Question: Who is the founder of Hinduism?
Hinduism actually has no single founder as far as the modern history is concerned. The ancient scriptures of India claim the religion is originally established by God Himself (dharman tu sakshad bhagavat pranitam).
From the scriptural viewpoint, this religion or dharma, manifests after every creation by the will of the Lord. After the present cyclical creation, the Supreme Lord Narayana instructed the first living entity within the universe, Brahma, in the matters of religion. Brahma in turn instructed this same science to his son, Narada, who in turn passed this knowledge on to his disciple Vyasa Mahamuni. In this way the ancient religion has been passed down in a chain of disciplic succession directly from God for countless millions of years.
This Vedic religion is therefore known as sanatana dharma, or the “eternal religion”, for it predates all man-made conceptions of time and space. We should not confuse this sanatana dharma with any sectarian religious faith, for the true sanatana dharma is the very function of the soul, as inseparable as liquidity from water.

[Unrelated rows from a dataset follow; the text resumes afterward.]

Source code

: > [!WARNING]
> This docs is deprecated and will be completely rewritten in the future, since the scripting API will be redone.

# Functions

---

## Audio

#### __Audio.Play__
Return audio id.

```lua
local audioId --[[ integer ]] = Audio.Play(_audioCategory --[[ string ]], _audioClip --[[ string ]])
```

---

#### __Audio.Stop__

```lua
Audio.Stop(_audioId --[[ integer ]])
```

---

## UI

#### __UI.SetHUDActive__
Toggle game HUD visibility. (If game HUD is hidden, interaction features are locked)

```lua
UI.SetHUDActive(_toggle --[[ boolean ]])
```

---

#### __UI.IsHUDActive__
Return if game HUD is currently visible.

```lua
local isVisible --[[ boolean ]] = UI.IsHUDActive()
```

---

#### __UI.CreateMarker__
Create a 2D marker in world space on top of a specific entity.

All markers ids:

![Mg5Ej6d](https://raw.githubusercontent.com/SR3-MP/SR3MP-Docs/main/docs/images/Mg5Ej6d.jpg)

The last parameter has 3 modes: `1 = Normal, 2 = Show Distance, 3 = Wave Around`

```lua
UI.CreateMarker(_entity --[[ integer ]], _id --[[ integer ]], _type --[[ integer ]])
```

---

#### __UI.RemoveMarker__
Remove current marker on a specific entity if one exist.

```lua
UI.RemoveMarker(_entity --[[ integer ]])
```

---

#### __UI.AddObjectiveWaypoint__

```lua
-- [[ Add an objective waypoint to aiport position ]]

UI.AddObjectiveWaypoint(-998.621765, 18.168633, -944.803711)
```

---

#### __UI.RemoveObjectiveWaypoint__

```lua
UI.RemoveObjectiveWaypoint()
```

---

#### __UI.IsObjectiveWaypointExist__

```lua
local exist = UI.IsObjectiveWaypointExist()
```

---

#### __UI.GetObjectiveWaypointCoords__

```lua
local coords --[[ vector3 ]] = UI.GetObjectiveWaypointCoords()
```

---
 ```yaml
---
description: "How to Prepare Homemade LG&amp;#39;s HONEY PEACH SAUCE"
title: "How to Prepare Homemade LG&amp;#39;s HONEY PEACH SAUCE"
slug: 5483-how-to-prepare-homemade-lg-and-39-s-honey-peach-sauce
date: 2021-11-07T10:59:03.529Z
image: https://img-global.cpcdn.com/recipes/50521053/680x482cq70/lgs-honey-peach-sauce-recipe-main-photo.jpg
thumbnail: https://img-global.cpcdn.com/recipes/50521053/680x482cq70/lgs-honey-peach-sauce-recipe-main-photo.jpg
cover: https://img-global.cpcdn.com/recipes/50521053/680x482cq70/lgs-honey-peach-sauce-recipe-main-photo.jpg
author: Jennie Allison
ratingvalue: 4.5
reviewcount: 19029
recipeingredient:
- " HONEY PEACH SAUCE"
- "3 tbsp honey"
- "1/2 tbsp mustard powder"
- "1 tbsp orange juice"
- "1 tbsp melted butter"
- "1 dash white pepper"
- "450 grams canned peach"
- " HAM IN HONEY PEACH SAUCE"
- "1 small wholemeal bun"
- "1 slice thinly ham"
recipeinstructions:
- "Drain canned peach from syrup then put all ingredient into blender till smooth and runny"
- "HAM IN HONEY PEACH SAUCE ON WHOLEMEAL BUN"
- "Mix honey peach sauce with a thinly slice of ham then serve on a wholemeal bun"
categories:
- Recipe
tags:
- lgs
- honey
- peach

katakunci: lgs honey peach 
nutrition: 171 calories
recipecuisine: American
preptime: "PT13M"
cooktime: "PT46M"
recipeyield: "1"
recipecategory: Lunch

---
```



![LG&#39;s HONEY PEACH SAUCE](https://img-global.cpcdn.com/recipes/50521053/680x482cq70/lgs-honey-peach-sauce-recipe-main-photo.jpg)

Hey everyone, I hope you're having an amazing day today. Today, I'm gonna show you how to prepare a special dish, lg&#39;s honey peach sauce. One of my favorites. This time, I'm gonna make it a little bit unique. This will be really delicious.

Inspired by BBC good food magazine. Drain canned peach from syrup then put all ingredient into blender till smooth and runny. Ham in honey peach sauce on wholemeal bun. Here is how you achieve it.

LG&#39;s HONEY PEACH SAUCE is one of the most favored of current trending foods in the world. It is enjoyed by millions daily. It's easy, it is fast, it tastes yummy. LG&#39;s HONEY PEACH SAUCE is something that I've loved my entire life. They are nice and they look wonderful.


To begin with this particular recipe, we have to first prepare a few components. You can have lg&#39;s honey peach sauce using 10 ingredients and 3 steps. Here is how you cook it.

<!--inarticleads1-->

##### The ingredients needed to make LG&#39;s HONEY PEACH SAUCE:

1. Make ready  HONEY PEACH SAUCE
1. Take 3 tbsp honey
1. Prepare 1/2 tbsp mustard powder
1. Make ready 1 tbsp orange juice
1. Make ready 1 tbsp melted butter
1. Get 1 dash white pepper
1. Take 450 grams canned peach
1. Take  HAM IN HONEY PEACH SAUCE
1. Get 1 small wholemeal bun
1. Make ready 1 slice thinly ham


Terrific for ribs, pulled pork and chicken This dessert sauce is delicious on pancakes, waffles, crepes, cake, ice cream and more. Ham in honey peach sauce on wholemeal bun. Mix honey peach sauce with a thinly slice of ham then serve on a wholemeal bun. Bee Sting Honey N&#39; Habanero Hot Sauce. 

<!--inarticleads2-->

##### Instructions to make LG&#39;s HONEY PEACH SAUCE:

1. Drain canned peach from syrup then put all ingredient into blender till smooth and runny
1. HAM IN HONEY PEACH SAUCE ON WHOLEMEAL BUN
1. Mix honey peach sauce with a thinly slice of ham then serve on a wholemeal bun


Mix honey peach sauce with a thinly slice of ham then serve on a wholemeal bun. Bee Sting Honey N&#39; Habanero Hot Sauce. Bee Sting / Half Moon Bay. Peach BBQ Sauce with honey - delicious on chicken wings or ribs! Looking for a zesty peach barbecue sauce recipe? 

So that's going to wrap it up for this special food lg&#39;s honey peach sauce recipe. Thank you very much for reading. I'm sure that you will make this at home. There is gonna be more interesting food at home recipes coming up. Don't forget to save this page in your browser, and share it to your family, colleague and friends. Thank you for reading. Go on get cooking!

The modern word “Hinduism” is a term developed approximately 700 years ago by the Muslim invaders of India. There was a river by the name Sindhu, which was mispronounced by the invaders as Hindu. All people living beyond that river, regardless of their religious beliefs, were called as Hindus. Thus some may mistakenly conclude that it is possible to trace out the historical origins of the ancient religion of India based on the historical use of this word.
We should know that in the ancient “Hindu” scriptures we will not find the word Hindu mentioned even a single time, but instead we will find the words sanatana-dharma (eternal religion), vaidika-dharma (religion of the Vedas), bhagavata-dharma (religion of God), etc. This dharma is ever fresh and eternal. It is stated in the Vedic scriptures that whenever this message of dharma is lost, God Himself will incarnate to reestablish it:
yada yada hi dharmasya
glanir bhavati bharata
tadatmanam srijamy aham
“Whenever and wherever there is a decline in religious practice, O descendant of Bharata, and a predominant rise of irreligion – at that time I descend Myself to reestablish it.” (Bhagavad Gita 4.7)
One such incarnation of the Supreme was that of Lord Krishna, who appeared 5,000 years ago to reestablish dharma by speaking the Bhagavad Gita on the battlefield of Kurukshetra.
In the Vedic history, there are countless saints who have come and propagated the ancient teachings found in the Vedic literatures, but none can be called as the founder. Each one was a disciple of another guru, and each one was passing on the same knowledge as had been taught to him by his guru. This is the Vedic system – there is no founder, because everyone is first and foremost a disciple. Dharma cannot be man-made, for it is defined as the direct instructions of God – dharman tu sakshad bhagavat pranitam.